When the next bug is found there is less reason to report it.

------
bigbugbag
I don't know the author and he does not provide context, so I don't really get
what the fuss is about. Mentions haters, personal threats of violence but this
looks like the usual: a bug in systemd due to an incorrect assumption by the
developers, proposed solution: decide that there is no bug and systemd is
correct, the use case is wrong.

I experienced one first hand, a definition in fstab for a removable drive
suddenly (after a systemd update and no warning) caused the computer to fail
at boot time because the removable drive was not present. The fun part is that
the emergency shell had a bug too that prevented itself from starting and
looped to infinity instead.

It was nice to have to drive 6h each way to deal with this systemd new
"feature".

------
falcolas
Err, there are such things as user level systemd unit files[0]. I have no idea
if this bug gets triggered by those as well, but it's a pretty big deal if it
is.

> There's a new systemd bug that gets the haters aroused!

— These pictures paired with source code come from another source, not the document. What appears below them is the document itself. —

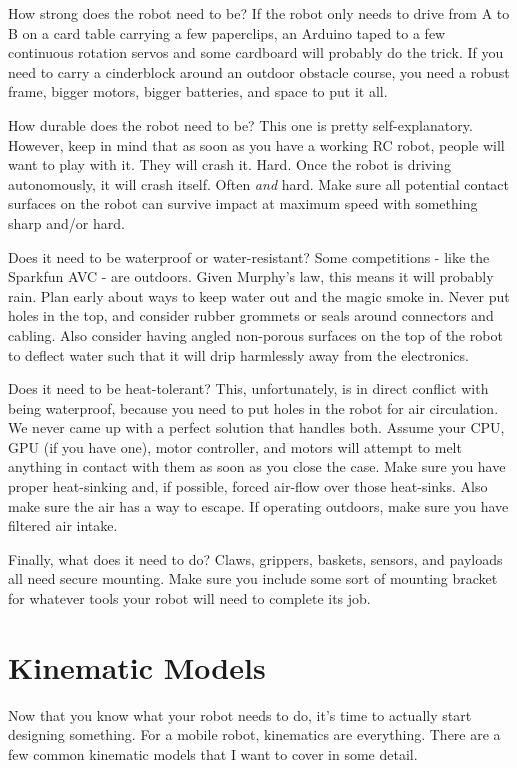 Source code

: How strong does the robot need to be? If the robot only needs to drive from A to B on a card table carrying a few paperclips, an Arduino taped to a few continuous rotation servos and some cardboard will probably do the trick. If you need to carry a cinderblock around an outdoor obstacle course, you need a robust frame, bigger motors, bigger batteries, and space to put it all.

How durable does the robot need to be? This one is pretty self-explanatory. However, keep in mind that as soon as you have a working RC robot, people will want to play with it. They will crash it. Hard. Once the robot is driving autonomously, it will crash itself. Often \textit{and} hard. Make sure all potential contact surfaces on the robot can survive impact at maximum speed with something sharp and/or hard.

Does it need to be waterproof or water-resistant? Some competitions - like the Sparkfun AVC - are outdoors. Given Murphy's law, this means it will probably rain. Plan early about ways to keep water out and the magic smoke in. Never put holes in the top, and consider rubber grommets or seals around connectors and cabling. Also consider having angled non-porous surfaces on the top of the robot to deflect water such that it will drip harmlessly away from the electronics.

Does it need to be heat-tolerant? This, unfortunately, is in direct conflict with being waterproof, because you need to put holes in the robot for air circulation. We never came up with a perfect solution that handles both. Assume your CPU, GPU (if you have one), motor controller, and motors will attempt to melt anything in contact with them as soon as you close the case. Make sure you have proper heat-sinking and, if possible, forced air-flow over those heat-sinks. Also make sure the air has a way to escape. If operating outdoors, make sure you have filtered air intake.

Finally, what does it need to do? Claws, grippers, baskets, sensors, and payloads all need secure mounting. Make sure you include some sort of mounting bracket for whatever tools your robot will need to complete its job.

\section{Kinematic Models}\label{section:kinematicModels}

Now that you know what your robot needs to do, it's time to actually start designing something. For a mobile robot, kinematics are everything. There are a few common kinematic models that I want to cover in some detail.

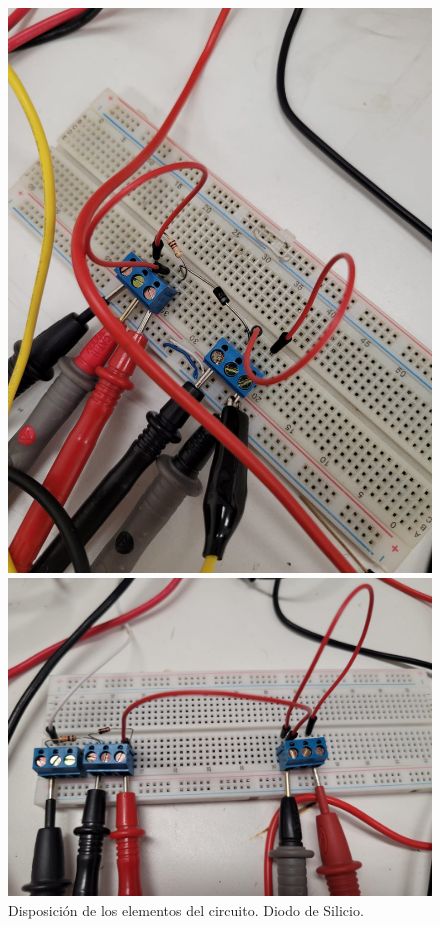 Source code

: \documentclass[chaptersright]{informeutn}
\begin{document}
      \begin{figure}[h!]
        \centering
        \begin{minipage}{0.40\textwidth}
            \centering
            \includegraphics[width=\textwidth]{pictures/disposicion-circuito-silicio.jpeg}
            \caption{Disposición de los elementos del circuito. Diodo de Silicio.}
            \label{fig:silicio}
        \end{minipage}
        \hspace{0.05\textwidth} %
        \begin{minipage}{0.5\textwidth}
            \centering
            \includegraphics[width=\textwidth]{pictures/disposicion-circuito-germanio.jpeg}

\end{minipage}
\end{figure}
\end{document}

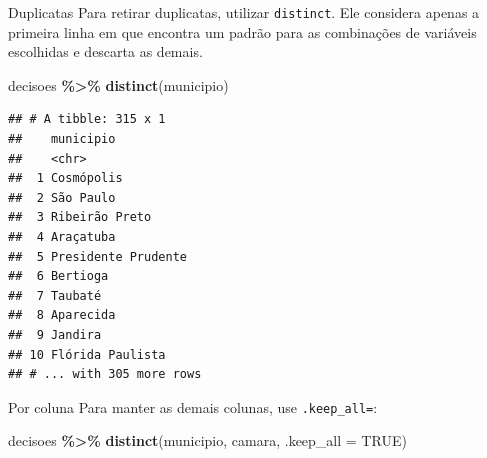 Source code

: \documentclass[
  9pt,
  ignorenonframetext,
]{beamer}
\newenvironment{Shaded}{\begin{snugshade}}{\end{snugshade}}
\newcommand{\DataTypeTok}[1]{\textcolor[rgb]{0.13,0.29,0.53}{#1}}
\newcommand{\KeywordTok}[1]{\textcolor[rgb]{0.13,0.29,0.53}{\textbf{#1}}}
\newcommand{\NormalTok}[1]{#1}
\newcommand{\OperatorTok}[1]{\textcolor[rgb]{0.81,0.36,0.00}{\textbf{#1}}}
\newcommand{\OtherTok}[1]{\textcolor[rgb]{0.56,0.35,0.01}{#1}}
\newcommand{\StringTok}[1]{\textcolor[rgb]{0.31,0.60,0.02}{#1}}
\begin{document}
\begin{frame}[fragile]{Duplicatas}
\protect\hypertarget{duplicatas-1}{}
Para retirar duplicatas, utilizar \texttt{distinct}. Ele considera
apenas a primeira linha em que encontra um padrão para as combinações de
variáveis escolhidas e descarta as demais.

\begin{Shaded}
\begin{Highlighting}[]
\NormalTok{decisoes }\OperatorTok{\%\textgreater{}\%}\StringTok{ }
\StringTok{  }\KeywordTok{distinct}\NormalTok{(municipio)}
\end{Highlighting}
\end{Shaded}
\end{frame}

\begin{frame}[fragile]{}
\protect\hypertarget{section-7}{}
\begin{verbatim}
## # A tibble: 315 x 1
##    municipio          
##    <chr>              
##  1 Cosmópolis         
##  2 São Paulo          
##  3 Ribeirão Preto     
##  4 Araçatuba          
##  5 Presidente Prudente
##  6 Bertioga           
##  7 Taubaté            
##  8 Aparecida          
##  9 Jandira            
## 10 Flórida Paulista   
## # ... with 305 more rows
\end{verbatim}
\end{frame}

\begin{frame}[fragile]{Por coluna}
\protect\hypertarget{por-coluna-1}{}
Para manter as demais colunas, use \texttt{.keep\_all=}:

\begin{Shaded}
\begin{Highlighting}[]
\NormalTok{decisoes }\OperatorTok{\%\textgreater{}\%}
\StringTok{  }\KeywordTok{distinct}\NormalTok{(municipio, camara, }
           \DataTypeTok{.keep\_all =} \OtherTok{TRUE}\NormalTok{)}
\end{Highlighting}
\end{Shaded}
\end{frame}
\end{document}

Oiy... I feel like I am walking into the middle of a Vim/Emacs flame war. Very
unfortunate.

[0]
[https://www.freedesktop.org/software/systemd/man/systemd.uni...](https://www.freedesktop.org/software/systemd/man/systemd.unit.html#id-1.7.5)

[EDIT] As noted downstream, the parsing error causes the 'User=' directive to
just be ignored, so a user unit file will be run by the user. Still too many
vectors of attack, sadly.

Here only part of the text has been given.